As Gomez Addams teaches us, life can be both happy and sad.
If you're familiar with the popular high school musical The Addams Family, as I have become this year, you know the song titled "Happy Sad." Gomez's testament to Wednesday revealing how he is both happy and sad that she is growing up. As you may have guessed from the introduction, my high school's spring musical this year was The Addams Family. Though I wasn't in the show, I was lucky enough to assist as the dramaturg of the production team. Not only was I happy to go back to an important place in my life, but I was also happy to see the kids that I performed with all grown up, specifically my sister, who is now a senior, as Wednesday Addams. So, as you can imagine, "Happy Sad" had a different meaning to me and my family. Our "Wednesday" is finally grown up.
Like the song, you have mixed feelings of being genuinely happy but also having it set in and being a little sad. This song applies to seeing my baby sister grow up, but it also brought up these feelings just being back in the theater - the last place I sat in before COVID closed schools. The theater has always been my home, but being back there is still bittersweet. March 13, 2020, we all sat at the edge of the stage after our dress rehearsal and listened to our production team explain the uncertainty we were about to face within the next week. That next week was also our show week, which never got to happen. We had all worked so hard and I waited so long to give my last performance on that stage as Sister Mary Robert in Sister Act, so it was really hard seeing all that result in nothing. The emotions still flood back - leaving high school as a senior without a proper last day, leaving our show as we were so close to the finish line, and leaving normalcy as we knew it. Though I didn't get my senior show and was unable to perform with my sister and friends, getting the opportunity to come back and do something I love for those who are getting that chance to have their show, was rewarding. I was happy to help and still be involved, but I was sad reflecting back on the two-year anniversary of that day and all the emotions that followed.
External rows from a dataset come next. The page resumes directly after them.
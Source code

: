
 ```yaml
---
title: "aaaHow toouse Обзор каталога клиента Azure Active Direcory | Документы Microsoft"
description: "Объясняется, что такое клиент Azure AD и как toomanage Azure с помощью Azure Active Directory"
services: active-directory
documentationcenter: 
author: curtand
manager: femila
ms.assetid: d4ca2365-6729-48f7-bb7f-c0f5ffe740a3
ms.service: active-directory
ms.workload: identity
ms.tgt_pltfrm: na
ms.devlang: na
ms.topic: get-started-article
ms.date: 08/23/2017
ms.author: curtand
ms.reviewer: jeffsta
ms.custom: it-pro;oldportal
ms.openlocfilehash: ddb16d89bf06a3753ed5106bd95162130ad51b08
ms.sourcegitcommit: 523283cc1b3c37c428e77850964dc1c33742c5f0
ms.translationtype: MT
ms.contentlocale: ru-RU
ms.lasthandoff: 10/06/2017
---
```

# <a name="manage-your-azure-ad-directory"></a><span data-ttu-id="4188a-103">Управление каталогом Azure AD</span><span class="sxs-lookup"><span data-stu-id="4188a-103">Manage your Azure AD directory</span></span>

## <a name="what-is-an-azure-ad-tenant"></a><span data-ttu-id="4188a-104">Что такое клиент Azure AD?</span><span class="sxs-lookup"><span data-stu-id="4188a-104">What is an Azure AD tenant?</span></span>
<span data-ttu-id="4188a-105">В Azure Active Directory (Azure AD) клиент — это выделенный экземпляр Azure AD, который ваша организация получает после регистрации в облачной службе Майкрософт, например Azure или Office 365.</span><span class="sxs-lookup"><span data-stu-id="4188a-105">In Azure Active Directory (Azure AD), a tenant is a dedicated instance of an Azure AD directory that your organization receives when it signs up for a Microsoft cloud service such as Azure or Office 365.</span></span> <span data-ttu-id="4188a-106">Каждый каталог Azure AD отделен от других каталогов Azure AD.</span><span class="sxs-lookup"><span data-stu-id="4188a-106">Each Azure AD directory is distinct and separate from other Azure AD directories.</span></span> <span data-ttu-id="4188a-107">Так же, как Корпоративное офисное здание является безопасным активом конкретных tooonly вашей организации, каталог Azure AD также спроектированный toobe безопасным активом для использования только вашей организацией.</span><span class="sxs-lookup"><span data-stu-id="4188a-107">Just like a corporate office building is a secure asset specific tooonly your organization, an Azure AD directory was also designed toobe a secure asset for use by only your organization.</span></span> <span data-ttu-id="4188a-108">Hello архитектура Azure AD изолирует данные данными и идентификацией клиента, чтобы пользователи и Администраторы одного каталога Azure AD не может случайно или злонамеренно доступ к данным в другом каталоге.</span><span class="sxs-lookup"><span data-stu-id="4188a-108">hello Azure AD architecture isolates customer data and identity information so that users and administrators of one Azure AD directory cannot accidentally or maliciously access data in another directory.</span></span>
Because of this song, it's made me think more about how there can be moments of being happy and sad, but that doesn't mean it's good or bad. Having these two emotions side-by-side is just a part of life. As Gomez sings, "life is full of contradictions," it makes you think about how you may feel one way, but also feel the complete opposite at the same time. You're seeing both sides of a situation, and it's okay to have those mixed feelings. Similar to being a senior, you're leaving your comfort zone and going onto an entirely new adventure. Even in college, you still feel tons of mixed emotions if you're doing the right thing or if you made a mistake. You can be excited that you're in a new city and having new experiences, but you can also miss the things you're used to back at home. Life isn't a simple thing, but realizing that feeling happy and sad simultaneously is normal, may help out a little bit. Nothing is entirely perfect because you can't have it both ways, but learning to balance the happy and sad things makes you learn and feel appreciative of what you do have.
Moving onto a new chapter in life doesn't mean you can never return to the old. Maybe it's a place, like the theater for me, or a person you haven't seen in a while. You also have the memories of all the things that made you happy in the past. Not everything is forever tangible, but telling stories and keeping those memories alive will bring back the happy and also some sad. "So let's be happy, forever happy, completely happy, and a tiny bit sad."